China successfully launches Tiangong-2 space lab
China has successfully launched Tiangong-2 space lab to develop expertise for a future space station and conduct science experiments.
The space lab was launched on board of Long March-2F T2 rocket from the Jiuquan Satellite Launch Center in northwestern China’s Gobi desert.
- Tiangong-2 ( in English means Heavenly Palace 2) space lab is part of China’s ambitious Project 921-2 space station program aimed at creating a third generation space station.
- The 8-tonne module replaces China’s now-defunct Tiangong 1 space lab mission which had ended its operational life in March 2016.
- Tiangong-2 features improved living quarters and life-support infrastructure for longer stays by visiting crewmembers.
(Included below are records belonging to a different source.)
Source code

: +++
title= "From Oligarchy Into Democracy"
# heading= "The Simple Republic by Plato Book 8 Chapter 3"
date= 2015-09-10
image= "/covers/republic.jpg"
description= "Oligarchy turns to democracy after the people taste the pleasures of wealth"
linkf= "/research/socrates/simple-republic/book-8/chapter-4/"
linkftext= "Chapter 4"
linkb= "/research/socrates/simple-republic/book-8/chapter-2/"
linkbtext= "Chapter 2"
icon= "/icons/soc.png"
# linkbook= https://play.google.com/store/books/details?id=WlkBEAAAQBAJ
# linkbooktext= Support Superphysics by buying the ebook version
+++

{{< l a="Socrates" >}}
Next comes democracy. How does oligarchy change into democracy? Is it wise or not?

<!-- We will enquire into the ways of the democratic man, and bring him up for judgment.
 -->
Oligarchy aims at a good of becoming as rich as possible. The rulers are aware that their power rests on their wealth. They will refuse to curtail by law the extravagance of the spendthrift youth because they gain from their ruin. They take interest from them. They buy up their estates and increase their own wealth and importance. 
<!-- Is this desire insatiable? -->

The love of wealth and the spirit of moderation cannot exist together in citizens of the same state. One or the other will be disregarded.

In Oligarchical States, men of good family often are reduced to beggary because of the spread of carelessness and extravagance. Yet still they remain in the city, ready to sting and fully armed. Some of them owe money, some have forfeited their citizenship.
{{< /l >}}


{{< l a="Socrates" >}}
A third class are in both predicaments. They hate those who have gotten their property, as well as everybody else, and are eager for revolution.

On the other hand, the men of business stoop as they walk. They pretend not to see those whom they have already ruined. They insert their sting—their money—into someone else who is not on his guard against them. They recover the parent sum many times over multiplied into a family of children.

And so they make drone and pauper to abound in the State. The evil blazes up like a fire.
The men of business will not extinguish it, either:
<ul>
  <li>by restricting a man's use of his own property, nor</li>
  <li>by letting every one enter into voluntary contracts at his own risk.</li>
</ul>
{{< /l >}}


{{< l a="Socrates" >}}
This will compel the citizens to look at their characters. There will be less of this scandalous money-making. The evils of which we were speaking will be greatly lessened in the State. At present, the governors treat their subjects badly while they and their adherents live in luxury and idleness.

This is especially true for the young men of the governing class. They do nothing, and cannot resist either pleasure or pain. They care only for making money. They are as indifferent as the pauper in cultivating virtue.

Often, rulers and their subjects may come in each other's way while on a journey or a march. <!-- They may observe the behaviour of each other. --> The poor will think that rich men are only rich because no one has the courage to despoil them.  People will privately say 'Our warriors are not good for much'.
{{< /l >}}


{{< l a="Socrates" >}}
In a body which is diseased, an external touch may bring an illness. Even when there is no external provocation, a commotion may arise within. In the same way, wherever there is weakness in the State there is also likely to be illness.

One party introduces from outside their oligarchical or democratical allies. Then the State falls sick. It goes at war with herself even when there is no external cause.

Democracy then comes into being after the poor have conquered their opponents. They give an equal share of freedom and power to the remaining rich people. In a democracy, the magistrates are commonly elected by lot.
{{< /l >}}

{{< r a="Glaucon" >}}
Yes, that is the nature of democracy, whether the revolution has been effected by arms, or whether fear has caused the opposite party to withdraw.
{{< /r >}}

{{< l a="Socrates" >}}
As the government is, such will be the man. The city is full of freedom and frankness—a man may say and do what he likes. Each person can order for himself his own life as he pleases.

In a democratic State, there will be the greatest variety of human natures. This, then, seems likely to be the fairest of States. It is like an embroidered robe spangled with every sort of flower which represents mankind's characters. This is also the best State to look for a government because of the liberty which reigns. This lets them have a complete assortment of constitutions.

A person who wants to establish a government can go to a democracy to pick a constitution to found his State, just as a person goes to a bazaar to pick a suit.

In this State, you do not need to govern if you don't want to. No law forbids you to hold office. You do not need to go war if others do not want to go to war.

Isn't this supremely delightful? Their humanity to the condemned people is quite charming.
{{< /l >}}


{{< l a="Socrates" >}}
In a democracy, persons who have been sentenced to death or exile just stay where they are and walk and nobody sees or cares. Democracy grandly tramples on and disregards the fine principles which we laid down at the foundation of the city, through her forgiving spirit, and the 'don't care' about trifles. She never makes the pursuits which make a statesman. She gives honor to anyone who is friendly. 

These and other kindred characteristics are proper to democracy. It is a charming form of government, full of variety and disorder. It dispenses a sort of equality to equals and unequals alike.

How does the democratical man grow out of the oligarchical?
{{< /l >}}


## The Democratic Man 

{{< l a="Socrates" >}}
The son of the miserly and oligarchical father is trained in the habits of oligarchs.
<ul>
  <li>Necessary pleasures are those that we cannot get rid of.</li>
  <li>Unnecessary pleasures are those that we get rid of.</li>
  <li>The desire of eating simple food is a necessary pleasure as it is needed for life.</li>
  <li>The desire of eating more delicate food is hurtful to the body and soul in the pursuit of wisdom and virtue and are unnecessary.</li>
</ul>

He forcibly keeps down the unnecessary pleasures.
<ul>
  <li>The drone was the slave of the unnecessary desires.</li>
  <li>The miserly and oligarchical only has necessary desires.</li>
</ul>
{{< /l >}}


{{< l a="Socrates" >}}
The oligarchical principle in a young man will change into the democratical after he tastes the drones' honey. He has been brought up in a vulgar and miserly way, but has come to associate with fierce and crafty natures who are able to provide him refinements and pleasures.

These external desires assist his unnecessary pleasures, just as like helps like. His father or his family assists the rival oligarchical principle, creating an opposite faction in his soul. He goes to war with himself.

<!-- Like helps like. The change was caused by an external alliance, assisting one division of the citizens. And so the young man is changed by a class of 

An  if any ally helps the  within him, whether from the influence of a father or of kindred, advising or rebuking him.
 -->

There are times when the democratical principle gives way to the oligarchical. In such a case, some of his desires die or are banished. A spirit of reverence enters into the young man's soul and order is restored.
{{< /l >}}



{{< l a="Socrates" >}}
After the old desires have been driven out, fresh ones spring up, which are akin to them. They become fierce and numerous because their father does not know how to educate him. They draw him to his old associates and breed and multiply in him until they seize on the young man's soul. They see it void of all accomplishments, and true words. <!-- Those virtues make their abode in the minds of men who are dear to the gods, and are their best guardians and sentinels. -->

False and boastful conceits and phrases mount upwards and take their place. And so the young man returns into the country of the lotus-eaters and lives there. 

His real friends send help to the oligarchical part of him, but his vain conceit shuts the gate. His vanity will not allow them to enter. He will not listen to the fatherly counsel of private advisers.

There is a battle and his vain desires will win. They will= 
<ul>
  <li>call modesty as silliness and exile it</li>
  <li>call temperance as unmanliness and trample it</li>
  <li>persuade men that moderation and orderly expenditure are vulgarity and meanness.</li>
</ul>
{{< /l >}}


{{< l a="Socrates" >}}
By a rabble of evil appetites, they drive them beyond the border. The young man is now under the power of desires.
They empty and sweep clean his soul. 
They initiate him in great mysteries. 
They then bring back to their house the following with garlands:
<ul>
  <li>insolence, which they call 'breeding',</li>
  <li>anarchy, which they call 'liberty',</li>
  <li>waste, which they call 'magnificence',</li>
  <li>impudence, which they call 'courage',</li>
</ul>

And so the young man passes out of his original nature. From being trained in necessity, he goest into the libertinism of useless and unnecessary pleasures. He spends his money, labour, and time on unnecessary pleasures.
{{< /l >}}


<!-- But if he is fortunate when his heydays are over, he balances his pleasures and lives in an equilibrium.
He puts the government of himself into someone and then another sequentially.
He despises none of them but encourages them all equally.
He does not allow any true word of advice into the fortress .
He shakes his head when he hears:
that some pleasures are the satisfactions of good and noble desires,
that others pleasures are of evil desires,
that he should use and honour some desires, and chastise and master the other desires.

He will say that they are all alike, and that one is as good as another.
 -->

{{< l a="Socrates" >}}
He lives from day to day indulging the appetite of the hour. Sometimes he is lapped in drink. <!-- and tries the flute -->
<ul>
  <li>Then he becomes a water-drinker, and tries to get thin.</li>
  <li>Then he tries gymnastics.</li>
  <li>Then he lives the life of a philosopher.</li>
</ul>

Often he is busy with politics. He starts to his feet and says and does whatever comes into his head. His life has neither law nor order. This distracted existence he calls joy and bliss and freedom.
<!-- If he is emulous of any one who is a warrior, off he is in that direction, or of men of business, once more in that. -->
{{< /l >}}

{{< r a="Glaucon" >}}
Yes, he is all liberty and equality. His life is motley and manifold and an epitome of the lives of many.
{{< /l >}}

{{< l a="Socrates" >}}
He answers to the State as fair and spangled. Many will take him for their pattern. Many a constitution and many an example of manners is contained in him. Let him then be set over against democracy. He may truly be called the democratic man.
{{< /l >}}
- It will be used for testing systems and processes for mid-term space stays and refueling. It will be placed at slightly higher orbit around 393 kilometres above the earth.
Note: The Tiangong-2 and its predecessor, Tiangong-1 (launched in September 2011), are prototypes for China’s ultimate goal to launch a permanent 20-ton space station after 2020 just as International Space Station (ISS). It will make China potentially the only country with a permanent space presence. In 2003, China had conducted its first crewed space mission becoming only the third country after Russia and the US to do so.